## [Work to complete]
Look for "matemáticas" in each line of the entries, and return the matching lines.

## [Data extracts]

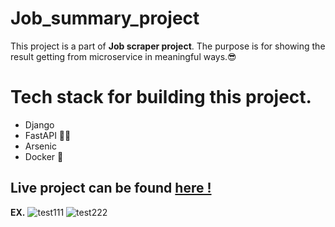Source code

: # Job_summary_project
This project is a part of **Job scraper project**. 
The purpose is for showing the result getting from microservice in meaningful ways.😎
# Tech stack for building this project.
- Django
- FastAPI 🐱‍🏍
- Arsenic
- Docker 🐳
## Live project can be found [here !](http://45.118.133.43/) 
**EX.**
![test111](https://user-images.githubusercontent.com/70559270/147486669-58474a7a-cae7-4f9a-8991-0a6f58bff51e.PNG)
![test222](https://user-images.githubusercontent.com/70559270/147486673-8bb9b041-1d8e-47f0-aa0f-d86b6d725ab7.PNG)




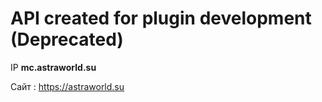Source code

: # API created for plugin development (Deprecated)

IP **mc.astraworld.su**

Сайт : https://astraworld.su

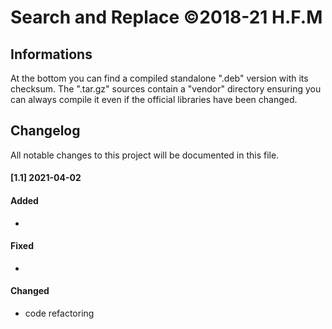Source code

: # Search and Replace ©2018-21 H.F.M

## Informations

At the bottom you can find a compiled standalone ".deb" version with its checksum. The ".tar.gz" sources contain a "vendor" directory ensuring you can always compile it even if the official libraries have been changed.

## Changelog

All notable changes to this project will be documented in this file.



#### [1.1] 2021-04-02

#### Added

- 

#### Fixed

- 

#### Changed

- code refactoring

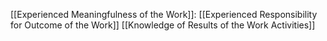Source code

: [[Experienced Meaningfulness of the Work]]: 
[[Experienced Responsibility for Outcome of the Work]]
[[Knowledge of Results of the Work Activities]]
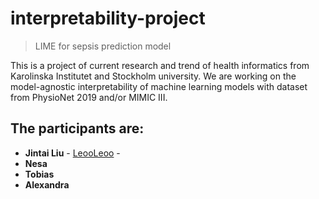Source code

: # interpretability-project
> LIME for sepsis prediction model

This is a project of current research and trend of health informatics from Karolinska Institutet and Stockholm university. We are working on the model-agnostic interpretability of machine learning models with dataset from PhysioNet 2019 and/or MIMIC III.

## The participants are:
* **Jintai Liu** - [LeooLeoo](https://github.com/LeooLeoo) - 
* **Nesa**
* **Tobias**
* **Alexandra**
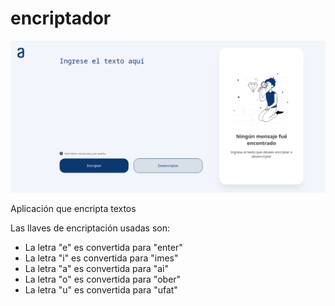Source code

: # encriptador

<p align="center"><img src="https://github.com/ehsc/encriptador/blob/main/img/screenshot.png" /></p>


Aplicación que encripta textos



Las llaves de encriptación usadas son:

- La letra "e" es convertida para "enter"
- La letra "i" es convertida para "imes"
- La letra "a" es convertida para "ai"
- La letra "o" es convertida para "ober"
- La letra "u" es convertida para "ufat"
---
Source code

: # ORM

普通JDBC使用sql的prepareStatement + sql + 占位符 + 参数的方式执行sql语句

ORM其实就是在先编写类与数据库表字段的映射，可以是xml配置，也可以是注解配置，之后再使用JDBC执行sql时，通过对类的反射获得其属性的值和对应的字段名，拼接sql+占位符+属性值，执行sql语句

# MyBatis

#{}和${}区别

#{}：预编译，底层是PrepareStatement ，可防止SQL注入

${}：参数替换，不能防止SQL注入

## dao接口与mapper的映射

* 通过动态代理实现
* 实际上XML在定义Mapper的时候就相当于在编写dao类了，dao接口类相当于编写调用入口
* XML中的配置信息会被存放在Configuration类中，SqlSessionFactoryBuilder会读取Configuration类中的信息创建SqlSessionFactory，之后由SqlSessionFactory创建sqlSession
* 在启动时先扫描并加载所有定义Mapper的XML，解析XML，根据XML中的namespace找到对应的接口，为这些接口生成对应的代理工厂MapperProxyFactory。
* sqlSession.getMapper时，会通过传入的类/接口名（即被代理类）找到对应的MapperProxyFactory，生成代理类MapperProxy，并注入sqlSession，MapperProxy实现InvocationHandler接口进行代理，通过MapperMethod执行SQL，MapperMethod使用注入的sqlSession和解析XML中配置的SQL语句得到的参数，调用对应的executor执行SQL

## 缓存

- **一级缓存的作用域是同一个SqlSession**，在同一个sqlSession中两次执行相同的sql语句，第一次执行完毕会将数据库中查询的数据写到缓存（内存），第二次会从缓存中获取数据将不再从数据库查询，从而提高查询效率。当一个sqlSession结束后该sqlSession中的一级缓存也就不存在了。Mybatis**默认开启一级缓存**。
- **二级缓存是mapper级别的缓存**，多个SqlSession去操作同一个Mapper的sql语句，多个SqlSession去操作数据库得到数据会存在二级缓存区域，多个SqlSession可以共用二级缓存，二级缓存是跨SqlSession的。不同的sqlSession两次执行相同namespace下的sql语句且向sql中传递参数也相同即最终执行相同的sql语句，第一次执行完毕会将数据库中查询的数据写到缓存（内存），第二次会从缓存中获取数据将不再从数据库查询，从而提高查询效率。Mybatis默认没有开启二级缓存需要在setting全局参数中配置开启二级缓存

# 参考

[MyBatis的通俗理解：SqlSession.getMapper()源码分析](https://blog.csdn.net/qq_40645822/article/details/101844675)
* * *
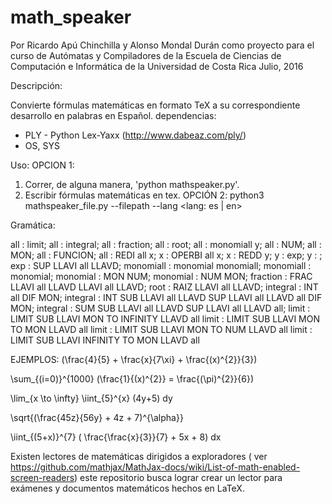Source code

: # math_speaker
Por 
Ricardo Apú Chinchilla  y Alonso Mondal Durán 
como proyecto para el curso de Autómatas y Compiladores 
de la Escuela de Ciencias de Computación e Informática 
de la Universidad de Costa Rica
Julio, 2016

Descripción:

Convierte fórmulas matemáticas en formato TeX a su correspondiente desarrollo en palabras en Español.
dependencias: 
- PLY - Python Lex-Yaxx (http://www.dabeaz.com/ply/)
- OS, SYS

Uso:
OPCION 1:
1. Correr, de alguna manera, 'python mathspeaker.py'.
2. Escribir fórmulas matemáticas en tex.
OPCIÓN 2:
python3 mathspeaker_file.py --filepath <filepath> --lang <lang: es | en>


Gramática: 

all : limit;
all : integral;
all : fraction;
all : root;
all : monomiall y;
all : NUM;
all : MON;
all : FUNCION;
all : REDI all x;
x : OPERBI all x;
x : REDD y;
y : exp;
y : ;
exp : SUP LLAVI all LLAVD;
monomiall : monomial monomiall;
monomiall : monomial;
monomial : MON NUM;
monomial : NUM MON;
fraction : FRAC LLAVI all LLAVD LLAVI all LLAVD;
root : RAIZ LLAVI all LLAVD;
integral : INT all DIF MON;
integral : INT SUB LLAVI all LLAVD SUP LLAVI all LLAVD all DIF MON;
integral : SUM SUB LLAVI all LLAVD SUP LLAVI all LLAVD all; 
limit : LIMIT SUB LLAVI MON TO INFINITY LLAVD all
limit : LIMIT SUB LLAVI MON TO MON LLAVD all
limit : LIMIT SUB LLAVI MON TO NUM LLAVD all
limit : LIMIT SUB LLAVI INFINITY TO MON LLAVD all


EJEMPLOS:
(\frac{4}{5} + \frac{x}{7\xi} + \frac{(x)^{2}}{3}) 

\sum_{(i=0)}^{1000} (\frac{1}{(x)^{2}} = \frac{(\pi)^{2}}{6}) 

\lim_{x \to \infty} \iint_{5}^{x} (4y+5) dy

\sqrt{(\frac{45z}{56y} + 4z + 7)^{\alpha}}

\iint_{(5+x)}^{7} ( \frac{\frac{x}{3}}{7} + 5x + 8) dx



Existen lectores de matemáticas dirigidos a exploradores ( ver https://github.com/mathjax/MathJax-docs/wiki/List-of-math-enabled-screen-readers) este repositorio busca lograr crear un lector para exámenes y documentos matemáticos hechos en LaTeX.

## [Written solution]
Convierte fórmulas matemáticas en formato TeX a su correspondiente desarrollo en palabras en Español.
2. Escribir fórmulas matemáticas en tex.
Existen lectores de matemáticas dirigidos a exploradores ( ver https://github.com/mathjax/MathJax-docs/wiki/List-of-math-enabled-screen-readers) este repositorio busca lograr crear un lector para exámenes y documentos matemáticos hechos en LaTeX.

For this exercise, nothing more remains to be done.